Last Epoch is POE Killer now

"
Hackusations wrote:
PoE was developed against a technically more polished competitor and launched in an objectively worst state than D3, D4, and LE. None of that matters. None of the comparisons to then and now matters. Content matters. PoE's success is built upon its content cadence and lateral expansion. The key to that success stems from the decision to go with bottom-up design via its mechanical tag system as opposed to the traditional top-down method used in most RPG games. It makes PoE modular in nature and giving it incredible agility to expand the game as well as the efficiency by not having to retread sub-system development.

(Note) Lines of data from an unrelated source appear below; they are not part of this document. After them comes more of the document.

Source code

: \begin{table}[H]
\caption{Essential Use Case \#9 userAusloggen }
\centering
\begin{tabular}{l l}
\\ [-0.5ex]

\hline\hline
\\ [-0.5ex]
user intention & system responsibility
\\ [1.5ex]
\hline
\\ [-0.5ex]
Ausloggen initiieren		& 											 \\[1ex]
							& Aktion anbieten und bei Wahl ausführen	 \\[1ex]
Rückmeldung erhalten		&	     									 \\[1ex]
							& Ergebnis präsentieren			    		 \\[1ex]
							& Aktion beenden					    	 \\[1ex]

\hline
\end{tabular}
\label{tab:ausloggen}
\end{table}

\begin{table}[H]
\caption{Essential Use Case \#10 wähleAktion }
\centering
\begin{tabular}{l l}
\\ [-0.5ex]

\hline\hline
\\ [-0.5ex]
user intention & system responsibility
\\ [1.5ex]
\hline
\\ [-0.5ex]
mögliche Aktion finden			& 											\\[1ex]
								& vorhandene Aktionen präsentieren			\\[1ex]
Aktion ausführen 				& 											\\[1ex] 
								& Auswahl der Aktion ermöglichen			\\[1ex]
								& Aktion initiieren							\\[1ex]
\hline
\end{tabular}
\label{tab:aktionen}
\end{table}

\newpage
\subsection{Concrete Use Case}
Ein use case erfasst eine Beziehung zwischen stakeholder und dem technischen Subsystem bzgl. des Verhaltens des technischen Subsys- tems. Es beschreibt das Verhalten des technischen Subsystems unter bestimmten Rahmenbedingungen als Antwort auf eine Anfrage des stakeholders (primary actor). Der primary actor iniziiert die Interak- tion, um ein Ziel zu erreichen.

Take this example. What does it take to add one skill that can be in a build for D4, LE, and PoE?
- In D4 it means integrating it and the sub talent into one of the classes' skill trees, designing new aspect powers, and adding to the affix pool of the itemization.
- In LE it means integrating it into one of the mastery classes, designing that skill's passive tree, and expanding the itemization where needed.
- In PoE the devs just add the skill. It automatically inherits the interaction with supports, items, and passives from the tags. Plus its usable by all the classes and ascendancies.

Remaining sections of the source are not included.